Description
Hi! I am having trouble differentiating a function with ForwardDiff.jl. I don't know why, but the resulting jacobian contains NaN
s. Below is a MWE to kickstart the discussion.
Consider the following functions:
using BenchmarkTools, ForwardDiff, LinearAlgebra, StaticArrays
foo2(A) = SVector{4}(norm(r, 2) for r = eachrow(A))

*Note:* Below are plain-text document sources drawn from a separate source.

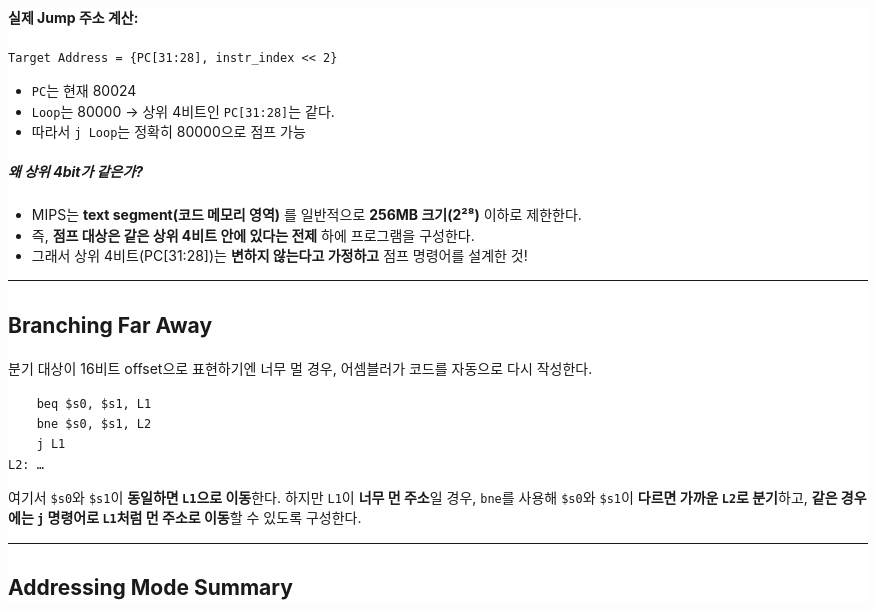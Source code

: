 
#### 실제 Jump 주소 계산:

```
Target Address = {PC[31:28], instr_index << 2}
```


- `PC`는 현재 80024
- `Loop`는 80000 → 상위 4비트인 `PC[31:28]`는 같다.
- 따라서 `j Loop`는 정확히 80000으로 점프 가능

##### 왜 상위 4bit가 같은가?

- MIPS는 **text segment(코드 메모리 영역)** 를  일반적으로 **256MB 크기(2²⁸)** 이하로 제한한다.
- 즉, **점프 대상은 같은 상위 4비트 안에 있다는 전제** 하에 프로그램을 구성한다.
- 그래서 상위 4비트(PC[31:28])는 **변하지 않는다고 가정하고** 점프 명령어를 설계한 것!

---
## **Branching Far Away**

분기 대상이 16비트 offset으로 표현하기엔 너무 멀 경우, 어셈블러가 코드를 자동으로 다시 작성한다.

```assembly
	beq $s0, $s1, L1
	bne $s0, $s1, L2
	j L1
L2: …
```

여기서 `$s0`와 `$s1`이 **동일하면 `L1`으로 이동**한다.  하지만 `L1`이 **너무 먼 주소**일 경우,  `bne`를 사용해 `$s0`와 `$s1`이 **다르면 가까운 `L2`로 분기**하고,  **같은 경우에는 `j` 명령어로 `L1`처럼 먼 주소로 이동**할 수 있도록 구성한다.

---
## **Addressing Mode Summary**
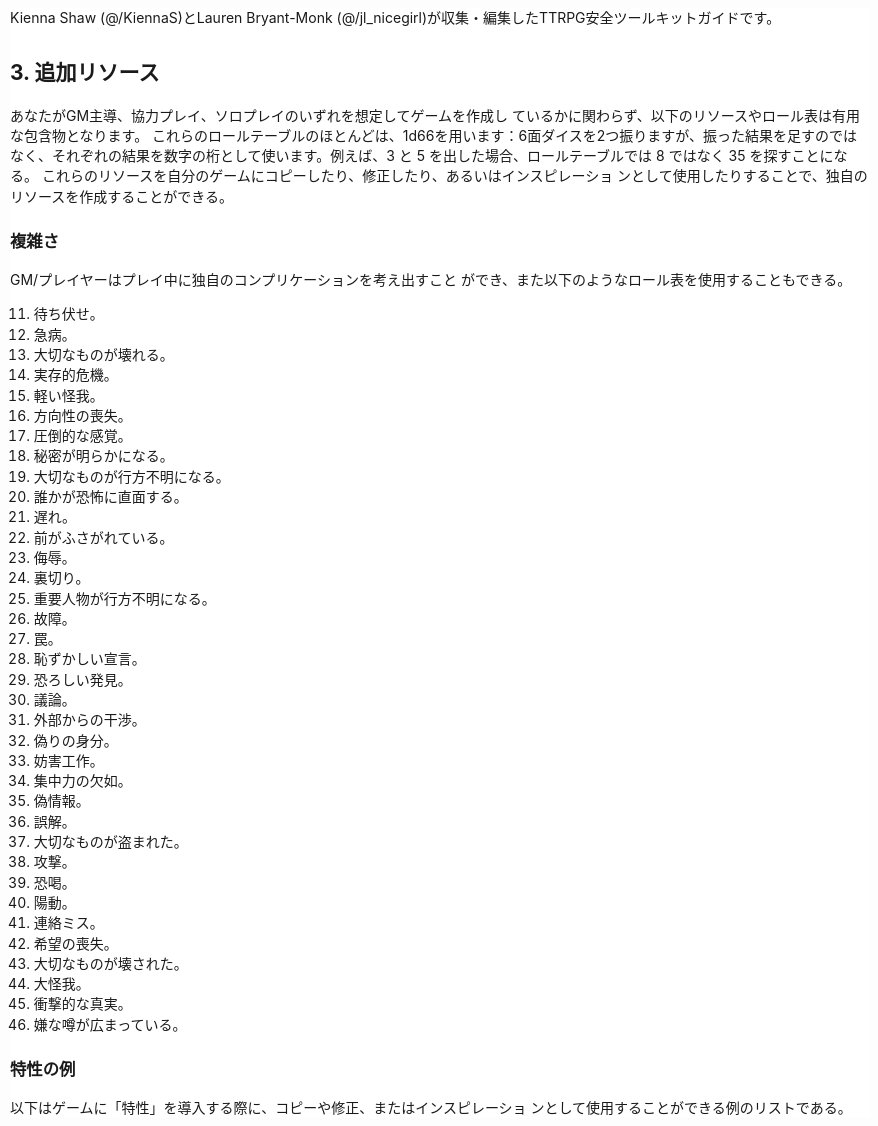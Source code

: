 Kienna Shaw (@/KiennaS)とLauren Bryant-Monk (@/jl_nicegirl)が収集・編集したTTRPG安全ツールキットガイドです。


## 3. 追加リソース 
あなたがGM主導、協力プレイ、ソロプレイのいずれを想定してゲームを作成し ているかに関わらず、以下のリソースやロール表は有用な包含物となります。
これらのロールテーブルのほとんどは、1d66を用います：6面ダイスを2つ振りますが、振った結果を足すのではなく、それぞれの結果を数字の桁として使います。例えば、3 と 5 を出した場合、ロールテーブルでは 8 ではなく 35 を探すことになる。 
これらのリソースを自分のゲームにコピーしたり、修正したり、あるいはインスピレーショ ンとして使用したりすることで、独自のリソースを作成することができる。
 
### 複雑さ 
GM/プレイヤーはプレイ中に独自のコンプリケーションを考え出すこと ができ、また以下のようなロール表を使用することもできる。
 
11. 待ち伏せ。
12. 急病。
13. 大切なものが壊れる。
14. 実存的危機。
15. 軽い怪我。
16. 方向性の喪失。
21. 圧倒的な感覚。
22. 秘密が明らかになる。
23. 大切なものが行方不明になる。
24. 誰かが恐怖に直面する。
25. 遅れ。
26. 前がふさがれている。
31. 侮辱。
32. 裏切り。
33. 重要人物が行方不明になる。
34. 故障。
35. 罠。
36. 恥ずかしい宣言。
41. 恐ろしい発見。
42. 議論。
43. 外部からの干渉。
44. 偽りの身分。
45. 妨害工作。
46. 集中力の欠如。
51. 偽情報。
52. 誤解。
53. 大切なものが盗まれた。
54. 攻撃。
55. 恐喝。
56. 陽動。
61. 連絡ミス。
62. 希望の喪失。
63. 大切なものが壊された。
64. 大怪我。
65. 衝撃的な真実。
66. 嫌な噂が広まっている。

### 特性の例 
以下はゲームに「特性」を導入する際に、コピーや修正、またはインスピレーショ ンとして使用することができる例のリストである。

function foo1!(out, x; μ = 0.8 / √2)
λ = SVector{3}(@view x[1:3])
K = SMatrix{3,3}(@view x[4:12])
A_λ = @SMatrix [ 1 0 -1 0 ;
0 1 0 -1 ;
μ μ μ μ ]
out[1:4] = A_λ' * λ + foo2(A_λ' * K)
out
end
Let's try out foo1!
:
julia> x = rand(12);
julia> out = zeros(4);
julia> foo1!(out, x)
4-element Vector{Float64}:
2.403435298832313
2.0030472808350077
0.7216049166673891
0.6293600802591698
foo1!
is type-stable and does not perform dynamic allocations:
julia> @btime $foo1!($out, $x)
21.684 ns (0 allocations: 0 bytes)
4-element Vector{Float64}:
2.403435298832313
2.0030472808350077
0.7216049166673891
0.6293600802591698
We can use ForwardDiff.jl to compute the jacobian of foo1!
:
julia> ForwardDiff.jacobian(foo1!, out, x)
4×12 Matrix{Float64}:
1.0 0.0 0.565685 0.606882 0.0 0.343304 … 0.353444 0.491234 0.0 0.277884
0.0 1.0 0.565685 0.0 0.744664 0.421245 0.22503 0.0 0.535939 0.303173
-1.0 0.0 0.565685 0.722007 0.0 -0.408429 -0.362283 0.261825 0.0 -0.14811
0.0 -1.0 0.565685 0.0 0.930926 -0.526611 -0.154069 0.0 0.243306 -0.137634
However, if the inputs are all zeros, the jacobian will contain NaN
s:
julia> x = zeros(12);
julia> ForwardDiff.jacobian(foo1!, out, x)
4×12 Matrix{Float64}:
NaN NaN NaN NaN NaN NaN NaN NaN NaN NaN NaN NaN
NaN NaN NaN NaN NaN NaN NaN NaN NaN NaN NaN NaN
NaN NaN NaN NaN NaN NaN NaN NaN NaN NaN NaN NaN
NaN NaN NaN NaN NaN NaN NaN NaN NaN NaN NaN NaN
But if we change the type of the matrix A_λ
(in foo1!
) from an SMatrix
to a normal Matrix
, the jacobian will be evaluated properly:
julia> function foo1!(out, x; μ = 0.8 / √2)
λ = SVector{3}(@view x[1:3])
K = SMatrix{3,3}(@view x[4:12])
A_λ = [ 1 0 -1 0 ;
0 1 0 -1 ;
μ μ μ μ ]
out[1:4] = A_λ' * λ + foo2(A_λ' * K)
out
end
foo1! (generic function with 1 method)
julia> ForwardDiff.jacobian(foo1!, out, x)
4×12 Matrix{Float64}:
1.0 0.0 0.565685 0.0 0.0 0.0 0.0 0.0 0.0 1.0 0.0 0.565685
0.0 1.0 0.565685 0.0 0.0 0.0 0.0 0.0 0.0 0.0 1.0 0.565685
-1.0 0.0 0.565685 0.0 0.0 0.0 0.0 0.0 0.0 -1.0 0.0 0.565685
0.0 -1.0 0.565685 0.0 0.0 0.0 0.0 0.0 0.0 0.0 -1.0 0.565685
Moreover, I have also observed that the jacobian will not contain NaN
s if we use the 1-norm or the Inf-norm, even if we keep A_λ
as an SMatrix
, i.e.,
foo2(A) = SVector{4}(norm(r, 1) for r = eachrow(A))
or
foo2(A) = SVector{4}(norm(r, Inf) for r = eachrow(A))
I am not sure if this is a bug or if I am doing something wrong... Can someone help me figure it out? Thank you in advance!